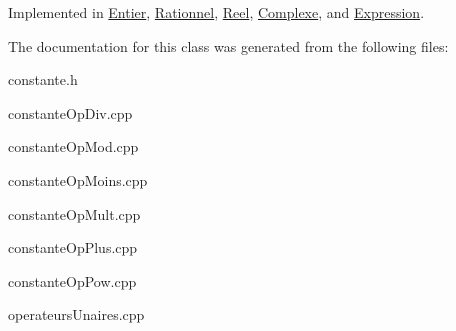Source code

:Implemented in \hyperlink{class_entier_a349675638599cd6e5f67161664e1d58a}{Entier}, \hyperlink{class_rationnel_a2403f411e88b3de9f83ad735342e68ec}{Rationnel}, \hyperlink{class_reel_ab66ca2cb446b1cbc0c3565ff054acc1b}{Reel}, \hyperlink{class_complexe_acfe2a56e2024db9eca2039fccdb2d6f4}{Complexe}, and \hyperlink{class_expression_ad602729011040226673d7c1ee94367d9}{Expression}.



The documentation for this class was generated from the following files\-:\begin{DoxyCompactItemize}
\item 
constante.\-h\item 
constante\-Op\-Div.\-cpp\item 
constante\-Op\-Mod.\-cpp\item 
constante\-Op\-Moins.\-cpp\item 
constante\-Op\-Mult.\-cpp\item 
constante\-Op\-Plus.\-cpp\item 
constante\-Op\-Pow.\-cpp\item 
operateurs\-Unaires.\-cpp\end{DoxyCompactItemize}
++++
TASK REQUIREMENTS: Beginning with the line containing "constante\-Op\-Div.\-cpp\item", repeat each line of the listing above, exactly, through the last one, and stop there.

TASK RESULT:
constante\-Op\-Div.\-cpp\item 
constante\-Op\-Mod.\-cpp\item 
constante\-Op\-Moins.\-cpp\item 
constante\-Op\-Mult.\-cpp\item 
constante\-Op\-Plus.\-cpp\item 
constante\-Op\-Pow.\-cpp\item 
operateurs\-Unaires.\-cpp\end{DoxyCompactItemize}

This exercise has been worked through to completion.